When it comes to the festive period and late payments, the absolute worst case scenario is that your customer’s business fails in the New Year before you’ve been able to collect payment, leaving you completely out of pocket.

  1. Know your client! The best way to protect yourself from dealing with potential insolvency is, above all, to know your client, and to put in place a few precautions. Consider undertaking a credit check on new or even existing customers if you are having difficulty in obtaining payment. It may be that your customer is unable to make payments due to their own financial problems. Account application forms are an excellent way of identifying your customer from the outset. You need to know who you are contracting with in order to pursue the correct person later on if necessary. It’s very simple to carry out a free check of the insolvency register before allowing a customer credit, and credit checks can be undertaken for a relatively low fee.
  2. Make it easy for your clients to pay. The easier you make it, the more likely is it that they will pay you. Consider having card payment facilities, BACS, direct debit, online payments or even PayPal. Be proactive about collecting payments from clients. Have solid, late-payment penalties and collections polices in place, and stick to them. Ensure that you keep copies of correspondence with the client including call logs, emails, letters and proof of delivery or collection. These may prove invaluable if the matter proceeds to court.
  3. Consider applying an incentive for early payment. Money is better in your pocket than in your debtor’s and whilst you may feel uncomfortable lowering your prices for early payment, sometimes it can cost more to recover a debt than any discount applied.
  4. Have clear procedures. You need effective systems in place, with standard letters going out the day after an invoice is due and then seven days after. These are very simple procedures to implement but effective – they not only give you a paper trail but act as a polite reminder for clients where an invoice might have slipped through the net.
  5. Keep a ‘cushion’. Ideally three months’ operating expenses will protect you from unexpected cash flow issues. Bad payers are a business reality and if your company is working from an account balance of nil, one slow sales month could mean instant disaster.

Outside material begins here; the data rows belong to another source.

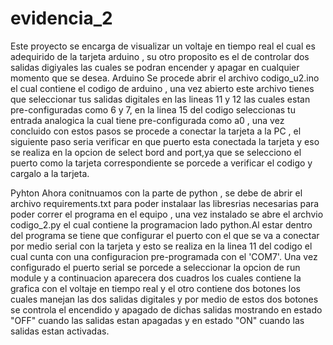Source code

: # evidencia_2

Este proyecto se encarga de visualizar un voltaje en tiempo real el cual es adequirido de la tarjeta arduino , su otro proposito es el de controlar dos salidas digiyales las cuales se podran encender y apagar en cualquier momento que se desea.
Arduino 
Se procede abrir el archivo codigo_u2.ino el cual contiene el codigo de arduino , una vez abierto este archivo tienes que seleccionar tus salidas digitales en las lineas 11 y 12 las cuales estan pre-configuradas como 6 y 7, en la linea 15 del codigo seleccionas tu entrada analogica la cual tiene pre-configurada como a0 , una vez concluido con estos pasos se procede a conectar la tarjeta a la PC , el siguiente paso seria verificar en que puerto esta conectada la tarjeta y eso se realiza en la opcion de select bord and port,ya  que se selecciono el puerto como la tarjeta correspondiente se porcede a verificar el codigo y cargalo a la tarjeta.

Pyhton
Ahora conitnuamos con la parte de python ,  se debe de abrir el archivo requirements.txt para poder instalaar las libresrias necesarias para poder correr el programa en  el equipo , una vez instalado se abre el archvio codigo_2.py el cual contiene la programacion lado python.Al estar dentro del programa se tiene que configurar el puerto con el que se va a conectar por medio serial con la tarjeta y esto se realiza en la linea 11 del codigo  el cual cunta con una configuracion pre-programada con el 'COM7'.
Una vez configurado el puerto serial se porcede a seleccionar la opcion de run module y a continuacion aparecera dos cuadros los cuales contiene la grafica con el voltaje en tiempo real y el otro contiene dos botones los cuales manejan las dos salidas digitales y por medio de estos dos botones se controla el encendido y apagado de dichas salidas mostrando en estado "OFF" cuando las salidas estan apagadas y en estado "ON" cuando las salidas estan activadas.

If you do happen to find yourself in the unfortunate situation of being unable to recover your money, there are a few general things to be aware of, which could help allay your concerns over the costs of recovering the debt. If you have a term in your contract for interest, then you must adhere to it. Otherwise, for commercial debts, the Late Payment of Commercial Debts (Interest) Act 1998 gives protection to businesses which are owed money by other businesses in terms by assuring interest is payable at 8% above base rate.

In addition to this, you can claim late payment compensation and recovery costs under the Late Payment of Commercial Debts Regulations 2002 and 2013. These regulations provide that, as a supplier, you would also be entitled to a fixed sum of compensation as follows:

  • £40 for a debt less than £1,000
  • £70 for one between £1,000 and £10,000
  • £100 for debts over £10,000

Costs incurred by creditors when instructing a lawyer or debt collection agency are recoverable, however, once the matter proceeds to court, it will be for the court to decide what costs are payable, dependant on the type and value of the claim.

If the debt is paid, but paid late, you are still entitled to claim late payment compensation and interest up to six years later.